(Data section Opens)
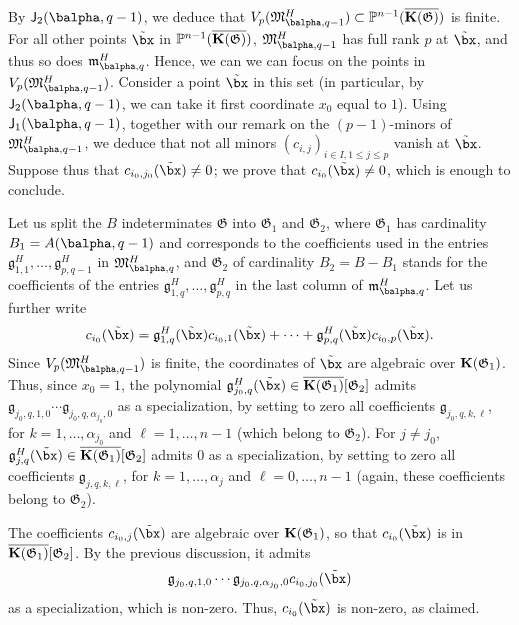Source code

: \documentclass[12pt]{article}
\begin{document}
By $\assI_2(\balpha,q-1)$, we deduce that
$V_p(\mathfrak{M}^H_{\balpha,q-1}) \subset \P^{n-1}(\KKCbar)$ is
finite. For all other points $\tilde\bx$ in $\mathbb{P}^{n-1}(\overline{\mathbf{K}(\mathfrak{G})})$,
$\mathfrak{M}^H_{\balpha,q-1}$ has full rank $p$ at $\tilde\bx$, and
thus so does $\mathfrak{m}^H_{\balpha,q}$. Hence, we can we can focus
on the points in $V_p(\mathfrak{M}^H_{\balpha,q-1})$.  Consider a point
$\tilde\bx$ in this set (in particular, by $\assI_2(\balpha,q-1)$, we
can take it first coordinate $x_0$ equal to $1$). Using
$\assI_1(\balpha,q-1)$, together with our remark on the $(p-1)$-minors of
$\mathfrak{M}^H_{\balpha,q-1}$, we deduce that not all minors
$(c_{i,j})_{i \in I, 1 \le j \le p}$ vanish at
$\tilde\bx$. Suppose thus that $c_{i_0,j_0}(\tilde\bx) \ne 0$; we
prove that $c_{i_0}(\tilde\bx) \ne 0$, which is enough to conclude.

Let us split the $B$ indeterminates $\mathfrak{G}$ into
$\mathfrak{G}_1$ and $\mathfrak{G}_2$, where $\mathfrak{G}_1$ has
cardinality $B_1=A(\balpha,q-1)$ and corresponds to the coefficients
used in the entries
$\mathfrak{g}^H_{1,1},\dots,\mathfrak{g}^H_{p,q-1}$ in
$\mathfrak{M}^H_{\balpha,q}$, and $\mathfrak{G}_2$ of cardinality
$B_2=B-B_1$ stands for the coefficients of the entries
$\mathfrak{g}^H_{1,q},\dots,\mathfrak{g}^H_{p,q}$ in the last column
of $\mathfrak{m}^H_{\balpha,q}$.  Let us further
write $$c_{i_0}(\tilde\bx)= \mathfrak{g}^H_{1,q}(\tilde\bx)
c_{i_0,1}(\tilde\bx) + \cdots + \mathfrak{g}^H_{p,q}(\tilde\bx)
c_{i_0,p}(\tilde\bx).$$ Since $V_p(\mathfrak{M}^H_{\balpha,q-1})$ is
finite, the coordinates of $\tilde\bx$ are algebraic over
$\mathbf{K}(\mathfrak{G}_1)$.  Thus, since $x_0=1$, the polynomial
$\mathfrak{g}^H_{j_0,q}(\tilde\bx)\in
\overline{\KK(\mathfrak{G}_1)}[\mathfrak{G}_2]$ admits
$\mathfrak{g}_{j_0,q,1,0}\cdots \mathfrak{g}_{j_0,q,\alpha_{j_0},0}$ as a
specialization, by setting to zero all coefficients
$\mathfrak{g}_{j_0,q,k,\ell}$, for $k=1,\dots,\alpha_{j_0}$ and
$\ell=1,\dots,n-1$ (which belong to $\mathfrak{G}_2$).  For $j \ne
j_0$, $\mathfrak{g}^H_{j,q}(\tilde\bx)\in
\overline{\KK(\mathfrak{G}_1)}[\mathfrak{G}_2]$ admits $0$ as a
specialization, by setting to zero all coefficients
$\mathfrak{g}_{j,q,k,\ell}$, for $k=1,\dots,\alpha_j$ and
$\ell=0,\dots,n-1$ (again, these coefficients belong to $\mathfrak{G}_2$).

The coefficients $c_{i_0,j}(\tilde\bx)$ are algebraic over
$\mathbf{K}(\mathfrak{G}_1)$, so that $c_{i_0}(\tilde\bx)$ is in
$\overline{\mathbf{K}(\mathfrak{G}_1)}[\mathfrak{G}_2]$. By the previous 
discussion, it admits
$$ \mathfrak{g}_{j_0,q,1,0}\cdots \mathfrak{g}_{j_0,q,\alpha_{j_0},0} c_{i_0,j_0}(\tilde\bx)$$ as a
specialization, which is non-zero. Thus,  $c_{i_0}(\tilde\bx)$ 
is non-zero, as claimed.
\end{document}
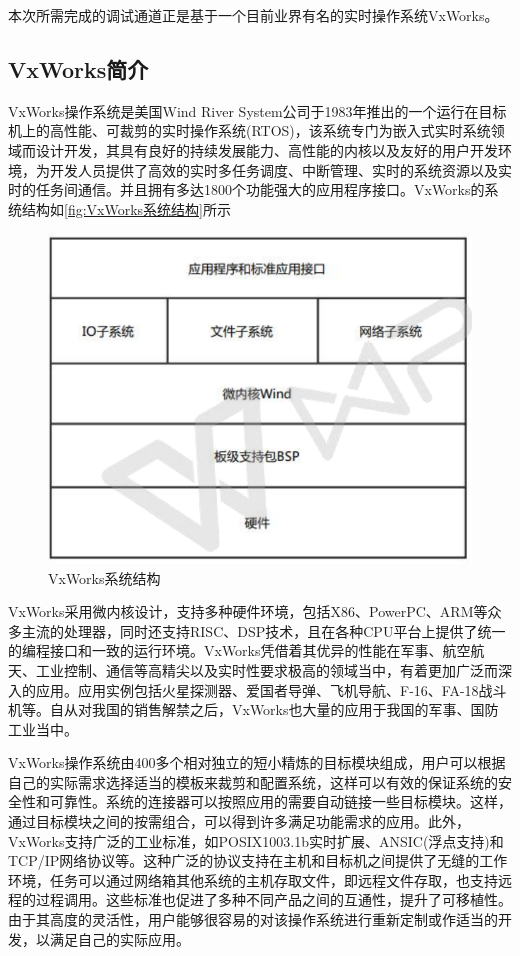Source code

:本次所需完成的调试通道正是基于一个目前业界有名的实时操作系统VxWorks。

\subsection{VxWorks简介}
	VxWorks操作系统是美国Wind River System公司于1983年推出的一个运行在目标机上的高性能、可裁剪的实时操作系统(RTOS)，该系统专门为嵌入式实时系统领域而设计开发，其具有良好的持续发展能力、高性能的内核以及友好的用户开发环境，为开发人员提供了高效的实时多任务调度、中断管理、实时的系统资源以及实时的任务间通信。并且拥有多达1800个功能强大的应用程序接口\cite{嵌入式实时操作系统VxWorks及其开发环境Tornado}。VxWorks的系统结构如\autoref{fig:VxWorks系统结构}所示
\begin{figure}[!h]
\centering
\includegraphics[width=.7\textwidth]{./graphics/VxWorks-sys-structure.pdf}
\caption{VxWorks系统结构}\label{fig:VxWorks系统结构}
\end{figure}
	
	VxWorks采用微内核设计，支持多种硬件环境，包括X86、PowerPC、ARM等众多主流的处理器，同时还支持RISC、DSP技术，且在各种CPU平台上提供了统一的编程接口和一致的运行环境。VxWorks凭借着其优异的性能在军事、航空航天、工业控制、通信等高精尖以及实时性要求极高的领域当中，有着更加广泛而深入的应用。应用实例包括火星探测器、爱国者导弹、飞机导航、F-16、FA-18战斗机等\cite{嵌入式实时操作系统VxWorks及其开发环境Tornado}。自从对我国的销售解禁之后，VxWorks也大量的应用于我国的军事、国防工业当中。
	
	VxWorks操作系统由400多个相对独立的短小精炼的目标模块组成，用户可以根据自己的实际需求选择适当的模板来裁剪和配置系统，这样可以有效的保证系统的安全性和可靠性。系统的连接器可以按照应用的需要自动链接一些目标模块。这样，通过目标模块之间的按需组合，可以得到许多满足功能需求的应用。此外，VxWorks支持广泛的工业标准，如POSIX1003.1b实时扩展、ANSIC(浮点支持)和TCP/IP网络协议等。这种广泛的协议支持在主机和目标机之间提供了无缝的工作环境，任务可以通过网络箱其他系统的主机存取文件，即远程文件存取，也支持远程的过程调用。这些标准也促进了多种不同产品之间的互通性，提升了可移植性。由于其高度的灵活性，用户能够很容易的对该操作系统进行重新定制或作适当的开发，以满足自己的实际应用。	
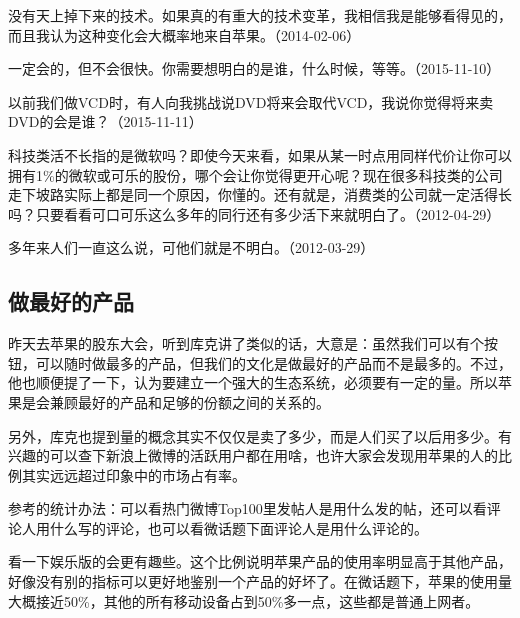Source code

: 没有天上掉下来的技术。如果真的有重大的技术变革，我相信我是能够看得见的，而且我认为这种变化会大概率地来自苹果。（2014-02-06）


一定会的，但不会很快。你需要想明白的是谁，什么时候，等等。（2015-11-10）


以前我们做VCD时，有人向我挑战说DVD将来会取代VCD，我说你觉得将来卖DVD的会是谁？（2015-11-11）


科技类活不长指的是微软吗？即使今天来看，如果从某一时点用同样代价让你可以拥有1\%的微软或可乐的股份，哪个会让你觉得更开心呢？现在很多科技类的公司走下坡路实际上都是同一个原因，你懂的。还有就是，消费类的公司就一定活得长吗？只要看看可口可乐这么多年的同行还有多少活下来就明白了。（2012-04-29）


多年来人们一直这么说，可他们就是不明白。（2012-03-29）

\subsection{做最好的产品}

昨天去苹果的股东大会，听到库克讲了类似的话，大意是：虽然我们可以有个按钮，可以随时做最多的产品，但我们的文化是做最好的产品而不是最多的。不过，他也顺便提了一下，认为要建立一个强大的生态系统，必须要有一定的量。所以苹果是会兼顾最好的产品和足够的份额之间的关系的。

另外，库克也提到量的概念其实不仅仅是卖了多少，而是人们买了以后用多少。有兴趣的可以查下新浪上微博的活跃用户都在用啥，也许大家会发现用苹果的人的比例其实远远超过印象中的市场占有率。

参考的统计办法：可以看热门微博Top100里发帖人是用什么发的帖，还可以看评论人用什么写的评论，也可以看微话题下面评论人是用什么评论的。


看一下娱乐版的会更有趣些。这个比例说明苹果产品的使用率明显高于其他产品，好像没有别的指标可以更好地鉴别一个产品的好坏了。在微话题下，苹果的使用量大概接近50\%，其他的所有移动设备占到50\%多一点，这些都是普通上网者。

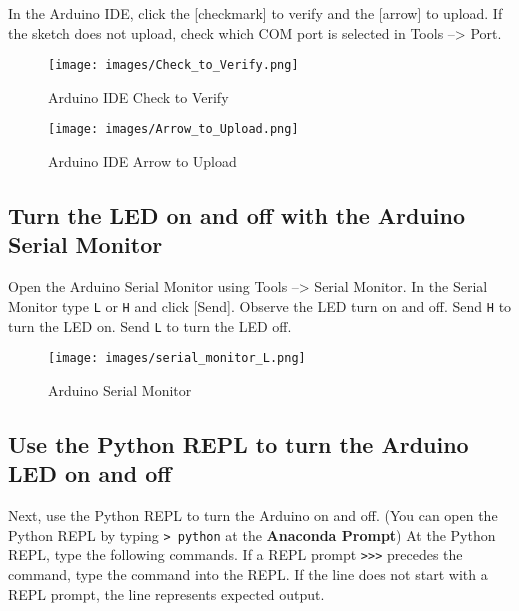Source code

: \documentclass{book}
\makeatletter
\def\maxwidth{\ifdim\Gin@nat@width>\linewidth\linewidth
\else\Gin@nat@width\fi}
\let\Oldincludegraphics\includegraphics
\renewcommand{\includegraphics}[1]{\Oldincludegraphics[width=.8\maxwidth]{#1}}
\newcommand{\passthrough}[1]{#1}
\makeatother
\begin{document}
In the Arduino IDE, click the {[}checkmark{]} to verify and the
{[}arrow{]} to upload. If the sketch does not upload, check which COM
port is selected in Tools --\textgreater{} Port.

\begin{figure}
\centering
\texttt{[image: images/Check\_to\_Verify.png]}
\caption{Arduino IDE Check to Verify}
\end{figure}

\begin{figure}
\centering
\texttt{[image: images/Arrow\_to\_Upload.png]}
\caption{Arduino IDE Arrow to Upload}
\end{figure}
    




    
        \hypertarget{turn-the-led-on-and-off-with-the-arduino-serial-monitor}{%
\subsection{Turn the LED on and off with the Arduino Serial
Monitor}\label{turn-the-led-on-and-off-with-the-arduino-serial-monitor}}
    




    
        Open the Arduino Serial Monitor using Tools --\textgreater{} Serial
Monitor. In the Serial Monitor type \passthrough{\lstinline!L!} or
\passthrough{\lstinline!H!} and click {[}Send{]}. Observe the LED turn
on and off. Send \passthrough{\lstinline!H!} to turn the LED on. Send
\passthrough{\lstinline!L!} to turn the LED off.

\begin{figure}
\centering
\texttt{[image: images/serial\_monitor\_L.png]}
\caption{Arduino Serial Monitor}
\end{figure}
    




    
        \hypertarget{use-the-python-repl-to-turn-the-arduino-led-on-and-off}{%
\subsection{Use the Python REPL to turn the Arduino LED on and
off}\label{use-the-python-repl-to-turn-the-arduino-led-on-and-off}}
    




    
        Next, use the Python REPL to turn the Arduino on and off. (You can open
the Python REPL by typing \passthrough{\lstinline!> python!} at the
\textbf{Anaconda Prompt}) At the Python REPL, type the following
commands. If a REPL prompt \passthrough{\lstinline!>>>!} precedes the
command, type the command into the REPL. If the line does not start with
a REPL prompt, the line represents expected output.
\end{document}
(Data section Closes)
● Instructions for the task: Find where "Arduino LED on and" occurs in the data, and please write out that line through the last line exactly, with nothing else.

● Answer space:
\subsection{Use the Python REPL to turn the Arduino LED on and
off}\label{use-the-python-repl-to-turn-the-arduino-led-on-and-off}}
    




    
        Next, use the Python REPL to turn the Arduino on and off. (You can open
the Python REPL by typing \passthrough{\lstinline!> python!} at the
\textbf{Anaconda Prompt}) At the Python REPL, type the following
commands. If a REPL prompt \passthrough{\lstinline!>>>!} precedes the
command, type the command into the REPL. If the line does not start with
a REPL prompt, the line represents expected output.
\end{document}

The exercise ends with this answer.